Copy all of the data below without altering a single line.

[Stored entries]
=-=-=

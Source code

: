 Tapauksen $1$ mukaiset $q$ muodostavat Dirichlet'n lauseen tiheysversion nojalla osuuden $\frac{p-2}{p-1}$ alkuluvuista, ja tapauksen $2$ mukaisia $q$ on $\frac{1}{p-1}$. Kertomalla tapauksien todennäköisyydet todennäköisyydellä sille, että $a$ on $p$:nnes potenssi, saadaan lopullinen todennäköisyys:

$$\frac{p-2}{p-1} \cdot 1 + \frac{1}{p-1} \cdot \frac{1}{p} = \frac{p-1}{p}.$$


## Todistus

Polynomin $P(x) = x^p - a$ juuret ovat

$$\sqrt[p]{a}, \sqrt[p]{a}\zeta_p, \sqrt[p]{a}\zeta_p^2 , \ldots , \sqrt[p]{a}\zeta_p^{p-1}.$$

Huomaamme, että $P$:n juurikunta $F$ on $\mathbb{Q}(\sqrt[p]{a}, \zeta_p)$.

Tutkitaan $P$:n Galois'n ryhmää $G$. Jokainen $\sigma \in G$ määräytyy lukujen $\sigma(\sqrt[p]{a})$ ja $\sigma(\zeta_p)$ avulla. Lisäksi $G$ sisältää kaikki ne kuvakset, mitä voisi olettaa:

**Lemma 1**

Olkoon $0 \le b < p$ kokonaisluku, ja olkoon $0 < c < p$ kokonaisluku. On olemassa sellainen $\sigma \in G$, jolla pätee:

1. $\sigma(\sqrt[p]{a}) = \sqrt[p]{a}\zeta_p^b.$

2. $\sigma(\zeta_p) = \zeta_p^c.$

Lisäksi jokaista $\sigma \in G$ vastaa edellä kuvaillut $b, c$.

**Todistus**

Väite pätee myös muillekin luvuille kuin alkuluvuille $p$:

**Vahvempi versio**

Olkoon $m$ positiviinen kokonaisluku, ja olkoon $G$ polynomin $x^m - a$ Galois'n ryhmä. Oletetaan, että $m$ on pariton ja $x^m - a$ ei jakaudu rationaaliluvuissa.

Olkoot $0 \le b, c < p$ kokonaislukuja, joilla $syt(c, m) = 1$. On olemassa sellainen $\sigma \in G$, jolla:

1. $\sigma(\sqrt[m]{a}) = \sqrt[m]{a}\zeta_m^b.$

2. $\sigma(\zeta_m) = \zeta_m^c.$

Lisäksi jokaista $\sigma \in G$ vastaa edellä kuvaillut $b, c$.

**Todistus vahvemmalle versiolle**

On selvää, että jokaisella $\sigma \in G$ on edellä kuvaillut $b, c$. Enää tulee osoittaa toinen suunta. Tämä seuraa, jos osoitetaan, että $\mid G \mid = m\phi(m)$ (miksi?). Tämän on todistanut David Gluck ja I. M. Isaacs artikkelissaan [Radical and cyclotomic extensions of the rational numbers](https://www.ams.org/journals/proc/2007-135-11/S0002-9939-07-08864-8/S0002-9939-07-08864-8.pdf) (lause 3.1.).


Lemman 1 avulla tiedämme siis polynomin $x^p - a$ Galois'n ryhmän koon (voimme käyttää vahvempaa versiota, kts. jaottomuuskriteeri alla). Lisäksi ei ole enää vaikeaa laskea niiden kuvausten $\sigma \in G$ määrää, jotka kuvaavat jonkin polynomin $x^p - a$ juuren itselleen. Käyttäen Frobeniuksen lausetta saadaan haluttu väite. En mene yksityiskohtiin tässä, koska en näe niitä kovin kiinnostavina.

=-=-=

- TASK ANSWER
Source code

: Tapauksen $1$ mukaiset $q$ muodostavat Dirichlet'n lauseen tiheysversion nojalla osuuden $\frac{p-2}{p-1}$ alkuluvuista, ja tapauksen $2$ mukaisia $q$ on $\frac{1}{p-1}$. Kertomalla tapauksien todennäköisyydet todennäköisyydellä sille, että $a$ on $p$:nnes potenssi, saadaan lopullinen todennäköisyys:

$$\frac{p-2}{p-1} \cdot 1 + \frac{1}{p-1} \cdot \frac{1}{p} = \frac{p-1}{p}.$$


## Todistus

Polynomin $P(x) = x^p - a$ juuret ovat

$$\sqrt[p]{a}, \sqrt[p]{a}\zeta_p, \sqrt[p]{a}\zeta_p^2 , \ldots , \sqrt[p]{a}\zeta_p^{p-1}.$$

Huomaamme, että $P$:n juurikunta $F$ on $\mathbb{Q}(\sqrt[p]{a}, \zeta_p)$.

Tutkitaan $P$:n Galois'n ryhmää $G$. Jokainen $\sigma \in G$ määräytyy lukujen $\sigma(\sqrt[p]{a})$ ja $\sigma(\zeta_p)$ avulla. Lisäksi $G$ sisältää kaikki ne kuvakset, mitä voisi olettaa:

**Lemma 1**

Olkoon $0 \le b < p$ kokonaisluku, ja olkoon $0 < c < p$ kokonaisluku. On olemassa sellainen $\sigma \in G$, jolla pätee:

1. $\sigma(\sqrt[p]{a}) = \sqrt[p]{a}\zeta_p^b.$

2. $\sigma(\zeta_p) = \zeta_p^c.$

Lisäksi jokaista $\sigma \in G$ vastaa edellä kuvaillut $b, c$.

**Todistus**

Väite pätee myös muillekin luvuille kuin alkuluvuille $p$:

**Vahvempi versio**

Olkoon $m$ positiviinen kokonaisluku, ja olkoon $G$ polynomin $x^m - a$ Galois'n ryhmä. Oletetaan, että $m$ on pariton ja $x^m - a$ ei jakaudu rationaaliluvuissa.

Olkoot $0 \le b, c < p$ kokonaislukuja, joilla $syt(c, m) = 1$. On olemassa sellainen $\sigma \in G$, jolla:

1. $\sigma(\sqrt[m]{a}) = \sqrt[m]{a}\zeta_m^b.$

2. $\sigma(\zeta_m) = \zeta_m^c.$

Lisäksi jokaista $\sigma \in G$ vastaa edellä kuvaillut $b, c$.

**Todistus vahvemmalle versiolle**

On selvää, että jokaisella $\sigma \in G$ on edellä kuvaillut $b, c$. Enää tulee osoittaa toinen suunta. Tämä seuraa, jos osoitetaan, että $\mid G \mid = m\phi(m)$ (miksi?). Tämän on todistanut David Gluck ja I. M. Isaacs artikkelissaan [Radical and cyclotomic extensions of the rational numbers](https://www.ams.org/journals/proc/2007-135-11/S0002-9939-07-08864-8/S0002-9939-07-08864-8.pdf) (lause 3.1.).


Lemman 1 avulla tiedämme siis polynomin $x^p - a$ Galois'n ryhmän koon (voimme käyttää vahvempaa versiota, kts. jaottomuuskriteeri alla). Lisäksi ei ole enää vaikeaa laskea niiden kuvausten $\sigma \in G$ määrää, jotka kuvaavat jonkin polynomin $x^p - a$ juuren itselleen. Käyttäen Frobeniuksen lausetta saadaan haluttu väite. En mene yksityiskohtiin tässä, koska en näe niitä kovin kiinnostavina.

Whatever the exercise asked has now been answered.